Dunque, secondo il Rapporto vanno moltiplicati gli investimenti in energie pulite, nell’approvvigionamento di materie prime e nella farmaceutica, oltre che nel settore della difesa. Si tratterebbe insomma di scrivere una nuova strategia industriale che permetta all’Europa di arrivare almeno al livello della produttività dell’economia americana. Particolare attenzione viene dedicata al settore della difesa dove, secondo Draghi, vanno moltiplicati gli sforzi per creare un unico conglomerato produttivo europeo del settore, tale da consentire all’Europa di fronteggiare i rischi sistemici che si presentassero alle porte. Il riferimento alla Russia e alla vicenda ucraina sembra essere il retroterra narrativo di questa raccomandazione particolarmente insistita di Draghi, che, anche nella conferenza stampa tenuta per presentare il Rapporto, è tornato con forza sul tema.
Per l’ex presidente del Consiglio la traccia portante del ragionamento è la portata degli investimenti che possono consentire tale percorso. Draghi calcola che servano intorno agli 800 miliardi di euro di investimenti aggiuntivi ogni anno. Si tratta, come è stato detto, di una somma tra il doppio e il triplo dell’entità di quel Piano Marshall che consentì all’Europa di risollevarsi dalle rovine lasciate dal secondo conflitto mondiale. Si tratta di risorse aggiuntive che potrebbero essere raccolte soltanto attraverso un grande piano che preveda, oltre all’impiego di capitali privati, l’emissione di bond europei e una unificazione del bilancio europeo.
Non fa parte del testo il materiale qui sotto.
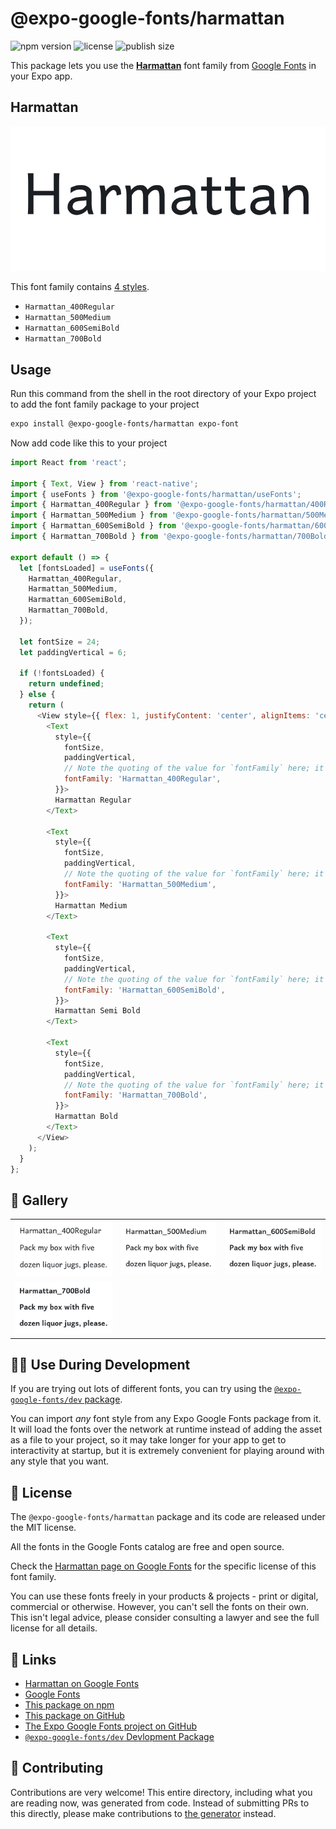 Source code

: # @expo-google-fonts/harmattan

![npm version](https://flat.badgen.net/npm/v/@expo-google-fonts/harmattan)
![license](https://flat.badgen.net/github/license/expo/google-fonts)
![publish size](https://flat.badgen.net/packagephobia/install/@expo-google-fonts/harmattan)

This package lets you use the [**Harmattan**](https://fonts.google.com/specimen/Harmattan) font family from [Google Fonts](https://fonts.google.com/) in your Expo app.

## Harmattan

![Harmattan](./font-family.png)

This font family contains [4 styles](#-gallery).

- `Harmattan_400Regular`
- `Harmattan_500Medium`
- `Harmattan_600SemiBold`
- `Harmattan_700Bold`

## Usage

Run this command from the shell in the root directory of your Expo project to add the font family package to your project
```sh
expo install @expo-google-fonts/harmattan expo-font
```

Now add code like this to your project
```js
import React from 'react';

import { Text, View } from 'react-native';
import { useFonts } from '@expo-google-fonts/harmattan/useFonts';
import { Harmattan_400Regular } from '@expo-google-fonts/harmattan/400Regular';
import { Harmattan_500Medium } from '@expo-google-fonts/harmattan/500Medium';
import { Harmattan_600SemiBold } from '@expo-google-fonts/harmattan/600SemiBold';
import { Harmattan_700Bold } from '@expo-google-fonts/harmattan/700Bold';

export default () => {
  let [fontsLoaded] = useFonts({
    Harmattan_400Regular,
    Harmattan_500Medium,
    Harmattan_600SemiBold,
    Harmattan_700Bold,
  });

  let fontSize = 24;
  let paddingVertical = 6;

  if (!fontsLoaded) {
    return undefined;
  } else {
    return (
      <View style={{ flex: 1, justifyContent: 'center', alignItems: 'center' }}>
        <Text
          style={{
            fontSize,
            paddingVertical,
            // Note the quoting of the value for `fontFamily` here; it expects a string!
            fontFamily: 'Harmattan_400Regular',
          }}>
          Harmattan Regular
        </Text>

        <Text
          style={{
            fontSize,
            paddingVertical,
            // Note the quoting of the value for `fontFamily` here; it expects a string!
            fontFamily: 'Harmattan_500Medium',
          }}>
          Harmattan Medium
        </Text>

        <Text
          style={{
            fontSize,
            paddingVertical,
            // Note the quoting of the value for `fontFamily` here; it expects a string!
            fontFamily: 'Harmattan_600SemiBold',
          }}>
          Harmattan Semi Bold
        </Text>

        <Text
          style={{
            fontSize,
            paddingVertical,
            // Note the quoting of the value for `fontFamily` here; it expects a string!
            fontFamily: 'Harmattan_700Bold',
          }}>
          Harmattan Bold
        </Text>
      </View>
    );
  }
};

```

## 🔡 Gallery


||||
|-|-|-|
|![Harmattan_400Regular](./Harmattan_400Regular.ttf.png)|![Harmattan_500Medium](./Harmattan_500Medium.ttf.png)|![Harmattan_600SemiBold](./Harmattan_600SemiBold.ttf.png)||
|![Harmattan_700Bold](./Harmattan_700Bold.ttf.png)||||


## 👩‍💻 Use During Development

If you are trying out lots of different fonts, you can try using the [`@expo-google-fonts/dev` package](https://github.com/expo/google-fonts/tree/master/font-packages/dev#readme).

You can import *any* font style from any Expo Google Fonts package from it. It will load the fonts
over the network at runtime instead of adding the asset as a file to your project, so it may take longer
for your app to get to interactivity at startup, but it is extremely convenient
for playing around with any style that you want.

## 📖 License

The `@expo-google-fonts/harmattan` package and its code are released under the MIT license.

All the fonts in the Google Fonts catalog are free and open source.

Check the [Harmattan page on Google Fonts](https://fonts.google.com/specimen/Harmattan) for the specific license of this font family.

You can use these fonts freely in your products & projects - print or digital, commercial or otherwise. However, you can't sell the fonts on their own. This isn't legal advice, please consider consulting a lawyer and see the full license for all details.

## 🔗 Links

- [Harmattan on Google Fonts](https://fonts.google.com/specimen/Harmattan)
- [Google Fonts](https://fonts.google.com/)
- [This package on npm](https://www.npmjs.com/package/@expo-google-fonts/harmattan)
- [This package on GitHub](https://github.com/expo/google-fonts/tree/master/font-packages/harmattan)
- [The Expo Google Fonts project on GitHub](https://github.com/expo/google-fonts)
- [`@expo-google-fonts/dev` Devlopment Package](https://github.com/expo/google-fonts/tree/master/font-packages/dev)

## 🤝 Contributing

Contributions are very welcome! This entire directory, including what you are reading now, was generated from code. Instead of submitting PRs to this directly, please make contributions to [the generator](https://github.com/expo/google-fonts/tree/master/packages/generator) instead.
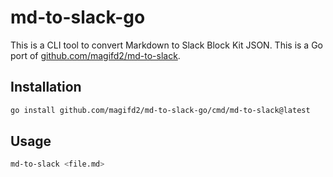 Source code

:# md-to-slack-go

This is a CLI tool to convert Markdown to Slack Block Kit JSON.
This is a Go port of [github.com/magifd2/md-to-slack](https://github.com/magifd2/md-to-slack).

## Installation

```bash
go install github.com/magifd2/md-to-slack-go/cmd/md-to-slack@latest
```

## Usage

```bash
md-to-slack <file.md>
```

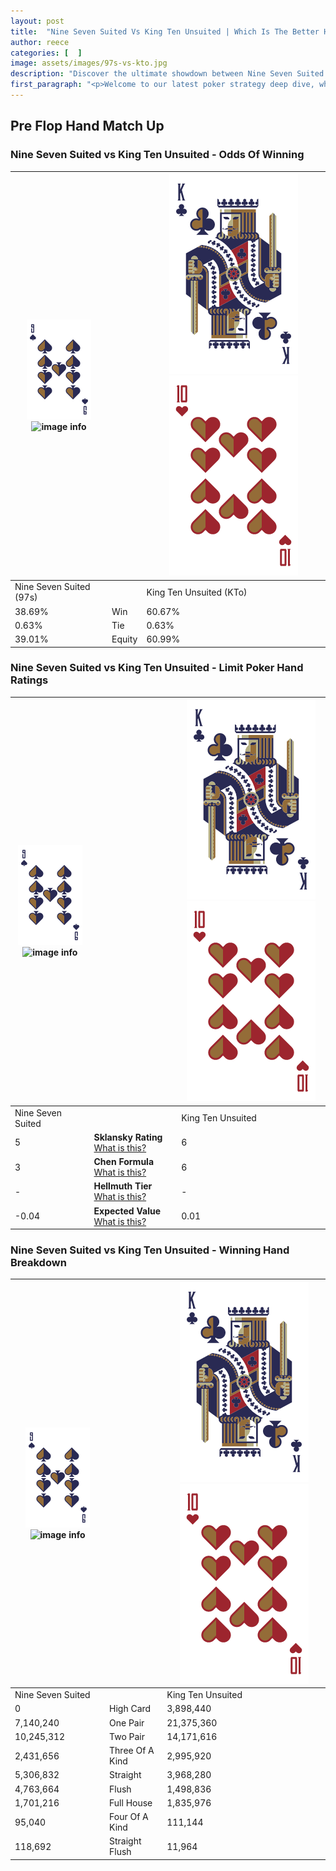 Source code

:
```yaml
---
layout: post
title:  "Nine Seven Suited Vs King Ten Unsuited | Which Is The Better Hand In Poker? A Complete Guide"
author: reece
categories: [  ]
image: assets/images/97s-vs-kto.jpg
description: "Discover the ultimate showdown between Nine Seven Suited and King Ten Unsuited in poker! Uncover the odds, strategies, and scenarios where one hand triumphs over the other. Get ready to up your poker game with this thrilling analysis."
first_paragraph: "<p>Welcome to our latest poker strategy deep dive, where we're pitting two distinct hands against each other in a high-stakes showdown: Nine Seven Suited vs King Ten Unsuited.</p><p>In the dynamic world of poker, every decision counts, and knowing which hand holds the upper hand is key to your success at the table.</p><p>In this article, we'll dissect these two hands, explore the scenarios where one dominates the other, and equip you with the knowledge to make strategic choices that can tip the odds in your favor.</p><p>Get ready to unravel the intriguing dynamics of these poker hands and elevate your game to new heights.</p>"
---
```




[comment]: # (sp0)

## Pre Flop Hand Match Up

<div class="table hand-ratings" markdown="1"> 



### Nine Seven Suited vs King Ten Unsuited - Odds Of Winning


    
| ![image info](assets/images/hand1/9.png) ![image info](assets/images/hand1/7s.png) |  | ![image info](assets/images/hand2/K.png) ![image info](assets/images/hand2/To.png) |
| -------- | -------- | -------- |
| Nine Seven Suited (97s) |  | King Ten Unsuited (KTo) |
| 38.69% | Win | 60.67% |
| 0.63% | Tie | 0.63% |
| 39.01% | Equity | 60.99% |




[comment]: # (sp1)



### Nine Seven Suited vs King Ten Unsuited - Limit Poker Hand Ratings


    
| ![image info](assets/images/hand1/9.png) ![image info](assets/images/hand1/7s.png) |  | ![image info](assets/images/hand2/K.png) ![image info](assets/images/hand2/To.png) |
| -------- | -------- | -------- |
| Nine Seven Suited |  | King Ten Unsuited |
| 5 | **Sklansky Rating** [What is this?](/sklansky-rating-explained) | 6 |
| 3 | **Chen Formula** [What is this?](/chen-formula-explained) | 6 |
| - | **Hellmuth Tier** [What is this?](/Hellmuth-tier-explained) | - |
| -0.04 | **Expected Value** [What is this?](/expected-value-explained) | 0.01 |




[comment]: # (sp2)



### Nine Seven Suited vs King Ten Unsuited - Winning Hand Breakdown


    
| ![image info](assets/images/hand1/9.png) ![image info](assets/images/hand1/7s.png) |  | ![image info](assets/images/hand2/K.png) ![image info](assets/images/hand2/To.png) |
| -------- | -------- | -------- |
| Nine Seven Suited |  | King Ten Unsuited |
| 0 | High Card | 3,898,440 |
| 7,140,240 | One Pair | 21,375,360 |
| 10,245,312 | Two Pair | 14,171,616 |
| 2,431,656 | Three Of A Kind | 2,995,920 |
| 5,306,832 | Straight | 3,968,280 |
| 4,763,664 | Flush | 1,498,836 |
| 1,701,216 | Full House | 1,835,976 |
| 95,040 | Four Of A Kind | 111,144 |
| 118,692 | Straight Flush | 11,964 |




[comment]: # (sp3)



</div>

[comment]: # (sp4)



[comment]: # (sp5)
Proprio questo, però, è il punto debole del Piano. La possibilità di replicare lo schema del Next Generation EU, varato proprio grazie alle proposte di Draghi, è assolutamente improponibile per i governi europei nella fase attuale. Le complesse vicende politiche dei due paesi guida, Francia e Germania, le cui leadership sono uscite fortemente indebolite dagli ultimi appuntamenti elettorali di quei Paesi, escludono che si possano mettere sul piatto decisioni di tale portata. La reazione del Ministro delle Finanze del governo tedesco – l’austeritario Lindner – è stata indicativa in tal senso, ma la stessa Von der Layen si è ben guardata dal dare una sponda alla proposta. Di fonte all’avanzata delle destre sovraniste, e antieuropeiste, a stento arginate nelle ultime europee ma in grado ormai di incidere anche sulle proposte di forze centriste come i popolari, ogni proposta che vada in direzione del “più Europa” predicata viene vista come il fumo negli occhi.
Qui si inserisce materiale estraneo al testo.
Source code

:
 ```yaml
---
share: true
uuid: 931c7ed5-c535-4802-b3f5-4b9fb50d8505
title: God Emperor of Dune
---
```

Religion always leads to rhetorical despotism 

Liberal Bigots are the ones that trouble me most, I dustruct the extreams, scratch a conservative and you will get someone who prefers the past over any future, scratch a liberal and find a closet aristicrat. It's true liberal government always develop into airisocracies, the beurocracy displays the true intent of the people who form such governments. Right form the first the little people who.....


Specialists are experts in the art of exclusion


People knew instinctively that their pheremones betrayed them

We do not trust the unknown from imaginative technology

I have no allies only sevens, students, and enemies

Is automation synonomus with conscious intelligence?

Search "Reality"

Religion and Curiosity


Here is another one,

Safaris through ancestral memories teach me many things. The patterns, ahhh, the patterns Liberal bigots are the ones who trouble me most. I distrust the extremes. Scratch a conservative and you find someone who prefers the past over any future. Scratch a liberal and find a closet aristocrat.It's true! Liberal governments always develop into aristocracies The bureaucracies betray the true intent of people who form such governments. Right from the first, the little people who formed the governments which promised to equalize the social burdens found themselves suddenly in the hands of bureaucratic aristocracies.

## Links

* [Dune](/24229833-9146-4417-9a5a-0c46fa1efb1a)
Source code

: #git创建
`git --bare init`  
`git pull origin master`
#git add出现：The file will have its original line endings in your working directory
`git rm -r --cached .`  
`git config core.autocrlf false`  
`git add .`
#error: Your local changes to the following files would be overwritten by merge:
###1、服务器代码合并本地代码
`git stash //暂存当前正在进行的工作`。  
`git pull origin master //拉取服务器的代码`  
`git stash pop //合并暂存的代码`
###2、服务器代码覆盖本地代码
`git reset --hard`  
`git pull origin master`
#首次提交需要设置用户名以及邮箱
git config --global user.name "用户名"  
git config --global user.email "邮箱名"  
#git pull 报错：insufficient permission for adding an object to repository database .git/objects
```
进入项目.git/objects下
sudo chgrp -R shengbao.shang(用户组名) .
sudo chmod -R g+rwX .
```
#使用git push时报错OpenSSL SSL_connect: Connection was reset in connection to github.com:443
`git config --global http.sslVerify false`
Mario Draghi ha presentato il Rapporto e ha il grande merito di avere alzato il livello del dibattito di piccolo cabotaggio prevalente in Europa nonché dei contenuti con un documento di grande ambizione. Ma tutto dice che oltre l’omaggio formale dovuto a un uomo che ha vissuto da protagonista importanti stagioni non si andrà. La politica europea sta andando in tutt’altra direzione. A Draghi rischia di rimanere solo il triste ruolo di profeta inascoltato.